WHAT YOU WILL DO:
Check each line of the data below for the word "stop". How many lines have it? Answer with the number alone.

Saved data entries
Content starts
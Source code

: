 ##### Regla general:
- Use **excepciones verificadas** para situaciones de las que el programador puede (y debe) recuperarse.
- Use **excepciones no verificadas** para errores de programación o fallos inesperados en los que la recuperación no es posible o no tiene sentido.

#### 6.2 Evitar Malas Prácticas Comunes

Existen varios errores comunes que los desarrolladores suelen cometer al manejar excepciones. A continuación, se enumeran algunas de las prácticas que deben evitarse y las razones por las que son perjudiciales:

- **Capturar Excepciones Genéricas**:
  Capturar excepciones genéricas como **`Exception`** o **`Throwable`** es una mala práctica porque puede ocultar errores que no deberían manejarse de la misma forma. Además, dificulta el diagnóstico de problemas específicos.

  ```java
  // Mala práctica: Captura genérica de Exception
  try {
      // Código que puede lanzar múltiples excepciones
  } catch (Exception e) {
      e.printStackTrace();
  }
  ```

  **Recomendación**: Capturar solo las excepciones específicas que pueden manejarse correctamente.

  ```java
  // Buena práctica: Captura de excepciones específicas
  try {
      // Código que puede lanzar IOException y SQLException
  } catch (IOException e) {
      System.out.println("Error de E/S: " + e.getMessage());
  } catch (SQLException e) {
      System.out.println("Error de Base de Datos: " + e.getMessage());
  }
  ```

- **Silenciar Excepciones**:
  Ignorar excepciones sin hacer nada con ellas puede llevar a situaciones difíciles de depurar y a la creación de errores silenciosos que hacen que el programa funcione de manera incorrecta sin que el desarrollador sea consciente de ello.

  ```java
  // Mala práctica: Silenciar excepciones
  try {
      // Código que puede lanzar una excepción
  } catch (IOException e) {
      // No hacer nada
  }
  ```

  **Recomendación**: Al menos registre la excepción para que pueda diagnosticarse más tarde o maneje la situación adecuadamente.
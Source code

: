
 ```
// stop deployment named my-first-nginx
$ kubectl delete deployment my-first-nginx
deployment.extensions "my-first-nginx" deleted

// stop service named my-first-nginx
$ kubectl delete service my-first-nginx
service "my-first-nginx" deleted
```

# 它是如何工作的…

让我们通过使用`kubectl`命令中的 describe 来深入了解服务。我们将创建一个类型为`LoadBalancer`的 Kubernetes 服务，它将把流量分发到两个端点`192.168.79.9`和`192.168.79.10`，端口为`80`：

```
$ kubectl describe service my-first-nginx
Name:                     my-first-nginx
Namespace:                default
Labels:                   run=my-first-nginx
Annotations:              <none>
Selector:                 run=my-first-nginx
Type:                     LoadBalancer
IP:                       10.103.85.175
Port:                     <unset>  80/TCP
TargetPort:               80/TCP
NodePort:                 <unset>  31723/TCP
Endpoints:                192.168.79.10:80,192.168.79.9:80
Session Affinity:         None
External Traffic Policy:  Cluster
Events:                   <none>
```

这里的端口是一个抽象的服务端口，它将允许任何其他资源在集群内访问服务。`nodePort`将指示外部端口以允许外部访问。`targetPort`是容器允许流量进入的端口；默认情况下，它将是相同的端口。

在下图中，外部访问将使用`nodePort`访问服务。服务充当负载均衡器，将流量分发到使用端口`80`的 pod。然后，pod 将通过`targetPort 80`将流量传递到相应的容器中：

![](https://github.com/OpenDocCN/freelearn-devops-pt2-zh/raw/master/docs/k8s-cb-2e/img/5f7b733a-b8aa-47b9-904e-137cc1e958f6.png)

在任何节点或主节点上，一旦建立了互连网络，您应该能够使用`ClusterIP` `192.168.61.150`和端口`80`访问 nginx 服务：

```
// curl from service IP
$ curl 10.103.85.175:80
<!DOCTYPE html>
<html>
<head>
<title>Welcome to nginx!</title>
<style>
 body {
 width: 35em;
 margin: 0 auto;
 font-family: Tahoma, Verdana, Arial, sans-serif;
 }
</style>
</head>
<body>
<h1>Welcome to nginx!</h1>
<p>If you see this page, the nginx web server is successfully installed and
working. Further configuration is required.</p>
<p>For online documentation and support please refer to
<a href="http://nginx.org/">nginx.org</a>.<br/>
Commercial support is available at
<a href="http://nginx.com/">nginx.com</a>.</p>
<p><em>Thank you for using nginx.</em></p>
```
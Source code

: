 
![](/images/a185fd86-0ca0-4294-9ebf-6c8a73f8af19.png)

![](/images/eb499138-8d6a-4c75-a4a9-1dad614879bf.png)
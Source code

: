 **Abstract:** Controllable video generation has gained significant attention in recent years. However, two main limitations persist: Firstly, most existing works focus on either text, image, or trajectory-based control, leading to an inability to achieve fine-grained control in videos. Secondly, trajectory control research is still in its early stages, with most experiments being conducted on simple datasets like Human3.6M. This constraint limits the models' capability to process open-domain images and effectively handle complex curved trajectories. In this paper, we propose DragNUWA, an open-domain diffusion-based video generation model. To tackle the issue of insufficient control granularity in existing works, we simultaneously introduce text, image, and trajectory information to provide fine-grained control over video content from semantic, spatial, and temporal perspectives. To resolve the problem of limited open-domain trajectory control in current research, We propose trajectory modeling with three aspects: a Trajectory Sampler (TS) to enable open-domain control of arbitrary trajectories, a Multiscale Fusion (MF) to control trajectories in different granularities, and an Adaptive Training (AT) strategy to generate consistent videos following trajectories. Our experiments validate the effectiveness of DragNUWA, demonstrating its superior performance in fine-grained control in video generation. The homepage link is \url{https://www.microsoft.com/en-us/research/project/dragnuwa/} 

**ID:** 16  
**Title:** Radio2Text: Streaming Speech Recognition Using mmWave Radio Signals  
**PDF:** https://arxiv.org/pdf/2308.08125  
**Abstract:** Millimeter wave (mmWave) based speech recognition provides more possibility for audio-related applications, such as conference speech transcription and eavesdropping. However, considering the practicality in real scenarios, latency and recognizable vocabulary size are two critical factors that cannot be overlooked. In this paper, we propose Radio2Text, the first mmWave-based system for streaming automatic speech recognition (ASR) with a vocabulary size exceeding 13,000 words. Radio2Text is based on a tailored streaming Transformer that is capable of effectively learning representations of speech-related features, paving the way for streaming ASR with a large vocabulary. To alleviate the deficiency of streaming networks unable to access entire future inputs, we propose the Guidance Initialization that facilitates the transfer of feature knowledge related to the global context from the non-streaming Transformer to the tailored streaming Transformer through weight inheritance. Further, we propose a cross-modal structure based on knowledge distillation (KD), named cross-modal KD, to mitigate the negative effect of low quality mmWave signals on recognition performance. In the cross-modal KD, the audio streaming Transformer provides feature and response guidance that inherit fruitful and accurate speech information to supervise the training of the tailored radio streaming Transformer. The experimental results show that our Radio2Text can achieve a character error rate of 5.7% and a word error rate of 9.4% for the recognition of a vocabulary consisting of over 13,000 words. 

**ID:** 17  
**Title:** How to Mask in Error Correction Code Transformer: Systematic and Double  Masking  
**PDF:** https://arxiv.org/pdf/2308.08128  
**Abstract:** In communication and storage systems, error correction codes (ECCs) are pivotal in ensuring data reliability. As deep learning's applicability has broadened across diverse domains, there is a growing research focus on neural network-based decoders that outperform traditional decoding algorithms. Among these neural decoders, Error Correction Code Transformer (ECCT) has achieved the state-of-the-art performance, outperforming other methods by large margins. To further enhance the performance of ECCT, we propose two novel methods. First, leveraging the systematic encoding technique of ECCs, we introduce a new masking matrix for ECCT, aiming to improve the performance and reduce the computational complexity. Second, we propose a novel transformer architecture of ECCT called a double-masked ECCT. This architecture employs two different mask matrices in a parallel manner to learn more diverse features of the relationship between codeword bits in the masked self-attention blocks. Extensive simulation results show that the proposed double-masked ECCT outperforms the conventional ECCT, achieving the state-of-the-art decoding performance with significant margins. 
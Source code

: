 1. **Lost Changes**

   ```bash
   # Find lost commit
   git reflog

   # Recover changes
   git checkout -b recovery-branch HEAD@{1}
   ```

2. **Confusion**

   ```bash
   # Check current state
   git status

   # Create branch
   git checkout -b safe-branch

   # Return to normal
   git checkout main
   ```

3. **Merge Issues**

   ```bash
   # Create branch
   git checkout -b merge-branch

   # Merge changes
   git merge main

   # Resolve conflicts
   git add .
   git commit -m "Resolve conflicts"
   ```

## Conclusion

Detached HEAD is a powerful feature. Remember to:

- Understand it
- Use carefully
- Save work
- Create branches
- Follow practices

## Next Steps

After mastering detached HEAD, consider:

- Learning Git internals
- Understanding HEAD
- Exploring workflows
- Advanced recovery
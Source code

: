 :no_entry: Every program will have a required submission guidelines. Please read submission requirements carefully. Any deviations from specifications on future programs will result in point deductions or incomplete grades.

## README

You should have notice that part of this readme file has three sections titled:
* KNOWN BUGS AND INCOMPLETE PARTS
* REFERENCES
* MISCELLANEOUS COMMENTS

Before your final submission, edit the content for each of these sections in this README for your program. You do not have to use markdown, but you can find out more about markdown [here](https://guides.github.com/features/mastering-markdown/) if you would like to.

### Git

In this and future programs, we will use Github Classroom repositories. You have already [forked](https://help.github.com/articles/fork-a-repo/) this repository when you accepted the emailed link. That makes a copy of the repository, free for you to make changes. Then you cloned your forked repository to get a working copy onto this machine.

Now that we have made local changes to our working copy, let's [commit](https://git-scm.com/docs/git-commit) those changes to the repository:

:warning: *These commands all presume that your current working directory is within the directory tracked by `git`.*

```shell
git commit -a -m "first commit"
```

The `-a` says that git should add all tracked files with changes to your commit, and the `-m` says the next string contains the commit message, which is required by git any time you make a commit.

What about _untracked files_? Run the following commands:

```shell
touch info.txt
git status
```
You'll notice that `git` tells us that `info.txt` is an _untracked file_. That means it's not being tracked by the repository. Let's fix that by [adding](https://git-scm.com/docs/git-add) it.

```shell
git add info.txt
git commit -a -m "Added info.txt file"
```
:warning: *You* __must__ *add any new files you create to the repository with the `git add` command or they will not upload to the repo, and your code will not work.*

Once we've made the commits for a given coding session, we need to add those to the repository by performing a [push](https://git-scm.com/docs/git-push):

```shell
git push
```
Content ends
TASK SOLUTION:
2